Intellectuellement, bien sûr, je sais que la voie est pour le guerrier... et la guerrière. Je sais qu'ultimement nous ne sommes dans notre nature essentielle ni homme ni femme et que le chemin consiste à transcender toutes les identifications, notre sexe en fait partie comme notre histoire personnelle, les différents rôles que nous sommes amenés à jouer, notre culture. Cependant au stade où j'en suis, l'identification est bien présente et je sens qu'à un niveau qui n'est pas rationnel, le fait que la très grande majorité des maîtres ou même des enseignants spirituels soient des hommes comme la quasi totalité des dirigeants religieux, le fait que tous les textes soient écrits au masculin , que le Bouddha ou le Christ soient représentés sous une forme masculine, tout cela vient s'insinuer dans une faille profonde qui suggère que la voie est pour tous les êtres humains oui, mais, moins pour les femmes.

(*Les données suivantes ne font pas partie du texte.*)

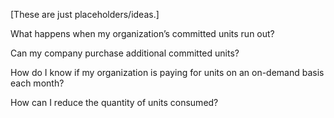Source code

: 
[These are just placeholders/ideas.]

What happens when my organization’s committed units run out?

Can my company purchase additional committed units?

How do I know if my organization is paying for units on an on-demand basis each month?

How can I reduce the quantity of units consumed?

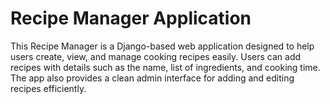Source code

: # Recipe Manager Application

This Recipe Manager is a Django-based web application designed to help users create, view, and manage cooking recipes easily. Users can add recipes with details such as the name, list of ingredients, and cooking time. The app also provides a clean admin interface for adding and editing recipes efficiently.

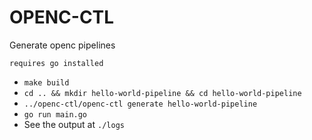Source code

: # OPENC-CTL

Generate openc pipelines

`requires go installed`

* `make build`
* `cd .. && mkdir hello-world-pipeline && cd hello-world-pipeline`
* `../openc-ctl/openc-ctl generate hello-world-pipeline`
* `go run main.go`
* See the output at `./logs`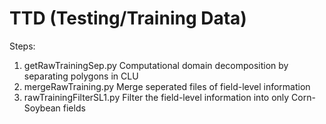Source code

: # TTD (Testing/Training Data)

Steps:

1. getRawTrainingSep.py 	Computational domain decomposition by separating polygons in CLU
2. mergeRawTraining.py 		Merge seperated files of field-level information
3. rawTrainingFilterSL1.py 	Filter the field-level information into only Corn-Soybean fields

Cette fausse conviction très émotionnelle est d'autant plus douloureuse qu'elle est recouverte d'un vernis intellectuel qui affirme le contraire. Et c'est certainement ce point sensible qui a été touché, percuté par la lecture du livre « Un ermitage dans la neige » (1) qui raconte le parcours extraordinaire de Tenzin Palmo.

J'ai été attirée chez cette femme par sa consécration, son audace non pas agressive mais innocente, comme les jeunes enfants peuvent être audacieux, de tout leur cœur, et par sa persévérance à suivre le chemin que lui désignait son intuition profonde sans s'occuper de savoir si c'était facile ni même possible. Lorsqu'elle a découvert le bouddhisme tibétain à Londres dans les années 60, personne ne connaissait le Tibet, mais l'appel intérieur était si fort, sa petite voix lui disait avec tant de certitude qu'elle avait trouvé le chemin qu'elle cherchait sans même savoir qu'il existait déjà, qu'à 20 ans elle est partie en Inde à la recherche d'un maître pour la guider. Elle savait peu de choses sur le bouddhisme, mais elle savait qu'elle était bouddhiste, qu'elle l'avait toujours été. À Dalhousie, elle a entendu parler de Khamtrul Rimpoché et a instantanément su que c'était lui le maître qu'elle cherchait. Elle l'a rencontré pour la première fois le jour anniversaire de ses 21 ans , le 30 juin 1964. Elle raconte encore éblouie, des années après, ce qu'elle a senti en le voyant : l'évidence de retrouver un ami connu depuis si longtemps et le sentiment bouleversant de voir manifesté à l'extérieur en la personne de son maître ce qu'il y a de plus profond en elle.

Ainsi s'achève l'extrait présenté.